Return, exactly and in full, the lines of the records below starting at the one with "- US-only feature detection" and ending at the one with "- Services offered", and no other lines.

···

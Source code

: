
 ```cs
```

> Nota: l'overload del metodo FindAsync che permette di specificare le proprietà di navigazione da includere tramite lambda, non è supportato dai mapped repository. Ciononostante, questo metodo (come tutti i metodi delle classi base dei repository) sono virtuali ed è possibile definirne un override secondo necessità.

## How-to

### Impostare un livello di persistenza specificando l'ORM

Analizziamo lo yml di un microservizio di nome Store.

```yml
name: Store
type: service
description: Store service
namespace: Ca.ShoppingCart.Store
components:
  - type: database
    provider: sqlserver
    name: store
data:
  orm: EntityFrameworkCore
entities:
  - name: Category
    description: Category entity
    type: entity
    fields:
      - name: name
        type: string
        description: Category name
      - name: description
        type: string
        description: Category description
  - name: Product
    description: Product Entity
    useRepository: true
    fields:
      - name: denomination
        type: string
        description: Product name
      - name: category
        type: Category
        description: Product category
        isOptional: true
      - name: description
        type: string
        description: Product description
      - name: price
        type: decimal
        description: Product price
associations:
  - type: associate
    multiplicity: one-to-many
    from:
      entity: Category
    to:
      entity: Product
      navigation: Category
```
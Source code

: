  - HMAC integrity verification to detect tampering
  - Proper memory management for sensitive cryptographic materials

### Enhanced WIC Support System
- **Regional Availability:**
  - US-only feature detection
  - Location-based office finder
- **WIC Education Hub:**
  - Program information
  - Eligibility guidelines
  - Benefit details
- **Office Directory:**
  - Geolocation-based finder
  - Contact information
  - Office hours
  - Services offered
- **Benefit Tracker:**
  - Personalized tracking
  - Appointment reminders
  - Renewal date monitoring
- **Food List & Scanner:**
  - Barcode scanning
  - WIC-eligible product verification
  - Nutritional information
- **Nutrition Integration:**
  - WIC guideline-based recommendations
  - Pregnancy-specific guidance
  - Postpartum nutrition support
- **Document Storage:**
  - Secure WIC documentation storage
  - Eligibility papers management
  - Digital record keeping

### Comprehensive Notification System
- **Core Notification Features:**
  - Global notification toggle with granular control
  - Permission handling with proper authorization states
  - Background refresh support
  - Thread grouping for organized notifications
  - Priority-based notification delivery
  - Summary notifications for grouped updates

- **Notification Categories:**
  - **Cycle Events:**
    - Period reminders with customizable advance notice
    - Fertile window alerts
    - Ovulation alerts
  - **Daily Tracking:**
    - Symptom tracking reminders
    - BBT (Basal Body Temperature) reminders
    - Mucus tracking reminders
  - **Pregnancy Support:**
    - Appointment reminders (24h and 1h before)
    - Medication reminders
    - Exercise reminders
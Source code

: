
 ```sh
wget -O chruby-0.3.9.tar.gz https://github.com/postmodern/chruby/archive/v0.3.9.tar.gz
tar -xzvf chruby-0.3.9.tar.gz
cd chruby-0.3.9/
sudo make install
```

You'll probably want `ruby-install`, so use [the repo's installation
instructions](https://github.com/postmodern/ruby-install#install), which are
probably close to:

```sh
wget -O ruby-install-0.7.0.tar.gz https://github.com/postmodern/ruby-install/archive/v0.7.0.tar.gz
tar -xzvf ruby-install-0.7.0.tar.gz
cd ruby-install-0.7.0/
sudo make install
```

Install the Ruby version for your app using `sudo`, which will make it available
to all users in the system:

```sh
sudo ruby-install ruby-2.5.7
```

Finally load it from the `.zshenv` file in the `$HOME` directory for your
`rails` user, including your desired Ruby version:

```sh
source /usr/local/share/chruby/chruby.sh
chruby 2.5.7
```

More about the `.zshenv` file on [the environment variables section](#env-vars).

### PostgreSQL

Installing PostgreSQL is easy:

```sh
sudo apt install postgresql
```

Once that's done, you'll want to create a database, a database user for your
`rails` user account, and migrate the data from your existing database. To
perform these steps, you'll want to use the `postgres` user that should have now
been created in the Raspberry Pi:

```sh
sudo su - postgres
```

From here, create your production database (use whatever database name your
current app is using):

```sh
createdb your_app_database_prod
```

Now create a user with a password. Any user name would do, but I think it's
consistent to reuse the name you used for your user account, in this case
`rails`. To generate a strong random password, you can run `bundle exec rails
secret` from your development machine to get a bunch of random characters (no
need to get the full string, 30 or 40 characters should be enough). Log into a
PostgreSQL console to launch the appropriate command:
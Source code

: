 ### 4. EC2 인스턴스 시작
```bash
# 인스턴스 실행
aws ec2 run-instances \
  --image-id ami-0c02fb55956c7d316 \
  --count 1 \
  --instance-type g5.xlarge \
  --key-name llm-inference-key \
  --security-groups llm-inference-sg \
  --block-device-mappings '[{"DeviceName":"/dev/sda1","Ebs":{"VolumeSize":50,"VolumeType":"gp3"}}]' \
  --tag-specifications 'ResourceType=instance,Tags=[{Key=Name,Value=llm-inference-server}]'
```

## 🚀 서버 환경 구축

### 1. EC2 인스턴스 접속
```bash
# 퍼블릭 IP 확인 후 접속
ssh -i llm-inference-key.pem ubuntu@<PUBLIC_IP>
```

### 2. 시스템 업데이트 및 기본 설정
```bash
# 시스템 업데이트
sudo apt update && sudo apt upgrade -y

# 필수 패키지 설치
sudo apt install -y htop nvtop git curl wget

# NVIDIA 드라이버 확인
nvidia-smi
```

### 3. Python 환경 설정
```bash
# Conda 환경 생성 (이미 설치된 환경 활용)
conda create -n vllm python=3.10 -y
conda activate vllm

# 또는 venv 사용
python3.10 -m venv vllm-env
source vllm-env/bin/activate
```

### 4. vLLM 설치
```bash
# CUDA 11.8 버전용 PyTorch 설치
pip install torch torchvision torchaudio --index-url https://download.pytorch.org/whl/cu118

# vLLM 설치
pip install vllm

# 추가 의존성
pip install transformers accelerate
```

···

> _EXERCISE RESULT_
  - US-only feature detection
  - Location-based office finder
- **WIC Education Hub:**
  - Program information
  - Eligibility guidelines
  - Benefit details
- **Office Directory:**
  - Geolocation-based finder
  - Contact information
  - Office hours
  - Services offered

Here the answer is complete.